In his new role, Rennekamp will develop, implement and drive the sustainability of the important work, as it moves to advance systems change in increasing health equity by responding to the diverse needs of children, youth and families, particularly among vulnerable populations. In doing so, Rennekamp will also increase understanding and visibility of the Cooperative Extension System as a national leader in health, as well as enhance leadership and professional development among Extension System personnel.
“At the center of our work is the belief that our nation’s public and land-grant universities can be important partners in community-based efforts to improve the health and well-being of all people,” said Rennekamp. “Improving health outcomes will involve working in new ways that extend beyond health education to changing the environments in which people live, learn, work and play.”
The nation’s land-grant university and Cooperative Extension System, in partnership with National 4-H Council, created the Well Connected Communities initiative in 2017 with the aim of empowering communities to come together to help their residents be healthier at every stage of life. With the support of the Robert Wood Johnson Foundation (RWJF), the nation’s largest philanthropy dedicated solely to health, Extension leaders and educators, volunteers and young people are currently cultivating wellness through this public/private partnership in 39 communities across 12 states.
As Extension Health Director, Rennekamp will be responsible for building on the achievements of the WCC’s inaugural leader, University of Delaware Extension Director Dr. Michelle Rodgers, who played a critical role in the initial development of the initiative. Rodgers was recently honored by ECOP leaders for her contributions in shepherding WCC through its start-up phase. In addition, Rodgers will continue to support WCC’s growth and impact as the new chair of an ECOP innovation committee.
“Cooperative Extension is very grateful for the efforts of National 4-H Council and our Extension Health Educator colleagues in working with the Robert Wood Johnson Foundation to secure funding for this position,” said ECOP Chairman Mark Latimore, Extension Administrator, Fort Valley State University. “We look forward to the contributions that Dr. Rennekamp can add to these efforts in continuing to leverage federal, state and local investments in Cooperative Extension.”
Rennekamp’s first university position was as a county Extension agent in Kentucky, after which he became a specialist in program and staff development at the University of Kentucky. Prior to his most recent leadership role as Associate Dean and Director of Ohio State University Extension, Rennekamp served as the Associate Dean for Outreach and Engagement at Oregon State’s College of Public Health and Human Sciences.
In his position at Ohio State University Extension, Rennekamp played a key role in heightening awareness of Extension’s mission, including creating new partnerships. He was also responsible for establishing the Extension Endowment Initiative, which resulted in record-breaking philanthropic support for OSU Extension.

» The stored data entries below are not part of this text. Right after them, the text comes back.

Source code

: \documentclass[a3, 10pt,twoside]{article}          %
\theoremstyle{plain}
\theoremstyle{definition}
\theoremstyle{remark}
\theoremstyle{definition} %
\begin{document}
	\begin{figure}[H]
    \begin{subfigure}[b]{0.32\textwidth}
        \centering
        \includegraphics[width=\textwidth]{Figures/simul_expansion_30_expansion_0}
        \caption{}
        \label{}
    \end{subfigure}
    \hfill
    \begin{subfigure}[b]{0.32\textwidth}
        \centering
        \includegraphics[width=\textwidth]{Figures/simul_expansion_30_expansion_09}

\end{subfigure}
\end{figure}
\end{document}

Cooperative Extension (Extension) translates science with innovative educational programs and information applications; engages with the public by providing reliable information leading to positive action; and transforms individuals’ lives, families, communities and economies in both rural and urban locations. Extension operates through the land-grant university system in the USA and is supported by federal (mainly USDA-NIFA), state and local governments. Extension is coordinated by the Extension Committee on Organization and Policy (ECOP), the representative governing board of the 76 state, territory, land-grant university Extension programs. ECOP works in alliance with the Association of Public and Land-grant University’s Board of Agriculture Assembly, Board on Human Sciences, and several regional and national non-government organizations with common vision and mission. See https://landgrantimpacts.org/ and http://bit.ly/AboutCoopExt for more information or follow us on Twitter @Ext100Years
4-H, the nation’s largest youth development organization, grows confident young people who are empowered for life today and prepared for career tomorrow. 4-H programs empower nearly six million young people across the U.S. through experiences that develop critical life skills. 4-H is the youth development program of our nation’s Cooperative Extension System and USDA and serves every county and parish in the U.S. through a network of 110 public universities and more than 3,000 local Extension offices. Globally, 4-H collaborates with independent programs to empower one million youth in 50 countries. The research-backed 4-H experience grows young people who are four times more likely to contribute to their communities; two times more likely to make healthier choices; two times more likely to be civically active; and two times more likely to participate in STEM programs.